Information provided ::

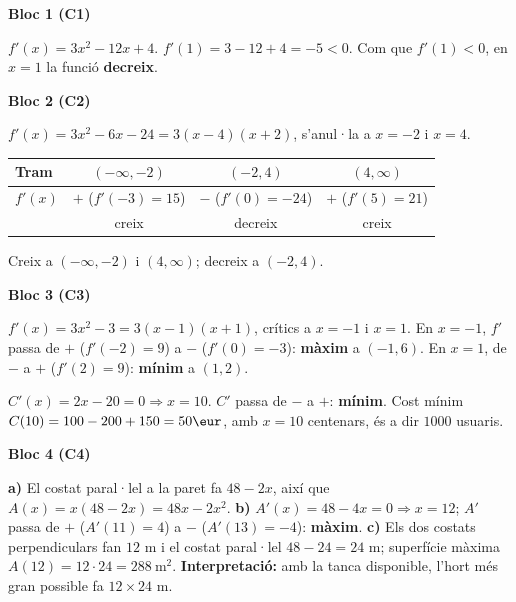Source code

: \newpage
\begin{solucions}

\noindent\textbf{Bloc 1 (C1)}
\begin{sollist}
  \item $f'(x)=3x^2-12x+4$. $f'(1)=3-12+4=-5<0$. Com que $f'(1)<0$, en $x=1$ la funció
        \textbf{decreix}.
\end{sollist}

\noindent\textbf{Bloc 2 (C2)}
\begin{sollist}\setcounter{enumi}{1}
  \item $f'(x)=3x^2-6x-24=3(x-4)(x+2)$, s'anul·la a $x=-2$ i $x=4$.
        \begin{center}
        \renewcommand{\arraystretch}{1.2}
        \begin{tabular}{l c c c}
        \toprule
        \textbf{Tram} & $(-\infty,-2)$ & $(-2,4)$ & $(4,\infty)$ \\
        \midrule
        $f'(x)$ & $+$ ($f'(-3)=15$) & $-$ ($f'(0)=-24$) & $+$ ($f'(5)=21$) \\
        & creix & decreix & creix \\
        \bottomrule
        \end{tabular}
        \end{center}
        Creix a $(-\infty,-2)$ i $(4,\infty)$; decreix a $(-2,4)$.
\end{sollist}

\noindent\textbf{Bloc 3 (C3)}
\begin{sollist}\setcounter{enumi}{2}
  \item $f'(x)=3x^2-3=3(x-1)(x+1)$, crítics a $x=-1$ i $x=1$. En $x=-1$, $f'$ passa de
        $+$ ($f'(-2)=9$) a $-$ ($f'(0)=-3$): \textbf{màxim} a $(-1,6)$. En $x=1$, de $-$
        a $+$ ($f'(2)=9$): \textbf{mínim} a $(1,2)$.
  \item $C'(x)=2x-20=0\Rightarrow x=10$. $C'$ passa de $-$ a $+$: \textbf{mínim}. Cost
        mínim $C(10)=100-200+150=50\eur$, amb $x=10$ centenars, és a dir $\num{1000}$
        usuaris.
\end{sollist}

\noindent\textbf{Bloc 4 (C4)}
\begin{sollist}\setcounter{enumi}{4}
  \item \textbf{a)} El costat paral·lel a la paret fa $48-2x$, així que
        $A(x)=x(48-2x)=48x-2x^2$.
        \textbf{b)} $A'(x)=48-4x=0\Rightarrow x=12$; $A'$ passa de $+$ ($A'(11)=4$) a $-$
        ($A'(13)=-4$): \textbf{màxim}.
        \textbf{c)} Els dos costats perpendiculars fan $12$ m i el costat paral·lel
        $48-24=24$ m; superfície màxima $A(12)=12\cdot 24=288\ \text{m}^2$.
        \textbf{Interpretació:} amb la tanca disponible, l'hort més gran possible fa
        $12\times 24$ m.
\end{sollist}

\end{solucions}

Work required :: Repeat exactly the lines from the line containing "i el costat paral·lel" through the end of the listing above; both boundary lines are part of the output.

Answer to the exercise ::
        \textbf{c)} Els dos costats perpendiculars fan $12$ m i el costat paral·lel
        $48-24=24$ m; superfície màxima $A(12)=12\cdot 24=288\ \text{m}^2$.
        \textbf{Interpretació:} amb la tanca disponible, l'hort més gran possible fa
        $12\times 24$ m.
\end{sollist}

\end{solucions}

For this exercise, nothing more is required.